Of the lines in the data below, write out exactly those from the one holding "- **Weaknesses:** Limited scalability, traditional" through the one holding "- **Weaknesses:** Direct", both included.

MATERIAL FOR THIS TASK Start Marker

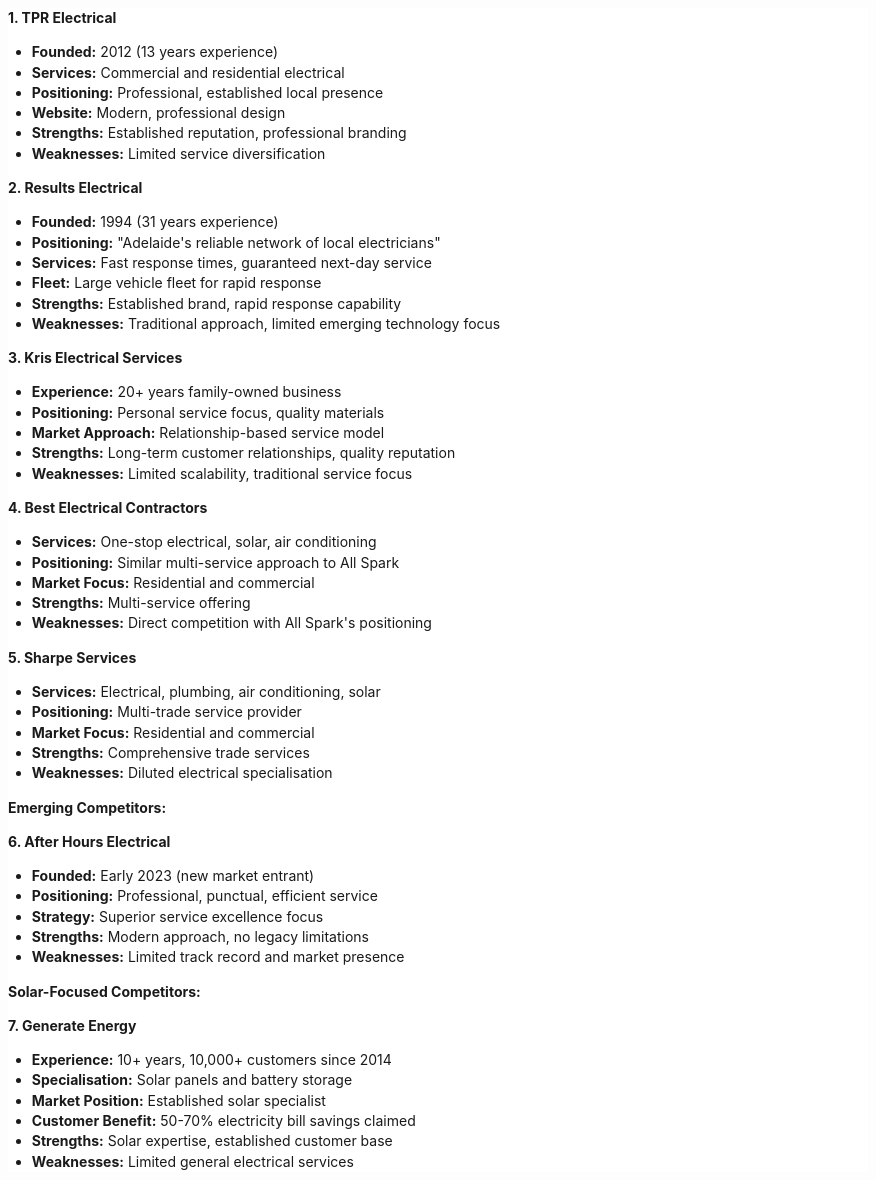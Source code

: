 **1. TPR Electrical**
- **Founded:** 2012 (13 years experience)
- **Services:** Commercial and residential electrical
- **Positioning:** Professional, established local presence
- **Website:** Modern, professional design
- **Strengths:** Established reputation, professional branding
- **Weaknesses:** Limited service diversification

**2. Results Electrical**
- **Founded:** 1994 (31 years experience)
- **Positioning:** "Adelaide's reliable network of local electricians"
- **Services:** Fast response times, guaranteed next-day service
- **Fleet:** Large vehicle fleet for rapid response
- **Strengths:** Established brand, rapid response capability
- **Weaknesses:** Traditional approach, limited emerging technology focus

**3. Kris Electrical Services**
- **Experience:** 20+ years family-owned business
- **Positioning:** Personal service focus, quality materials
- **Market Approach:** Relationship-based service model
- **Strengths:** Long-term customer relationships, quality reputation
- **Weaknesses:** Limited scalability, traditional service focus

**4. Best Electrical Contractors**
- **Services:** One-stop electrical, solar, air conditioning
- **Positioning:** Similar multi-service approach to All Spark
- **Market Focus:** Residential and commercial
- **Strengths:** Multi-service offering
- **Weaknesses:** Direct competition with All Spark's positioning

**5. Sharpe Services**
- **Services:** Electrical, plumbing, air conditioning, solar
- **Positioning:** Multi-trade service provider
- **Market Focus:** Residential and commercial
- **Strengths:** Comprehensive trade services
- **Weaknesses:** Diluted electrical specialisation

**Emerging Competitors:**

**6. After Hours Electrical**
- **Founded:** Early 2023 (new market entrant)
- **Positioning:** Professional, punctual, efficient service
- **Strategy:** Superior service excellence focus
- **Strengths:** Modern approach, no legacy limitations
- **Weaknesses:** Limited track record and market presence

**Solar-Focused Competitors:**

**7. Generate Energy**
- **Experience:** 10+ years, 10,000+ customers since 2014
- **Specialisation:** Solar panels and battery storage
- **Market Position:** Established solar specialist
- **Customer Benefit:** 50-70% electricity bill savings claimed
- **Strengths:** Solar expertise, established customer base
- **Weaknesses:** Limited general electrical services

MATERIAL FOR THIS TASK End Marker

*TASK ANSWER*.
- **Weaknesses:** Limited scalability, traditional service focus

**4. Best Electrical Contractors**
- **Services:** One-stop electrical, solar, air conditioning
- **Positioning:** Similar multi-service approach to All Spark
- **Market Focus:** Residential and commercial
- **Strengths:** Multi-service offering
- **Weaknesses:** Direct competition with All Spark's positioning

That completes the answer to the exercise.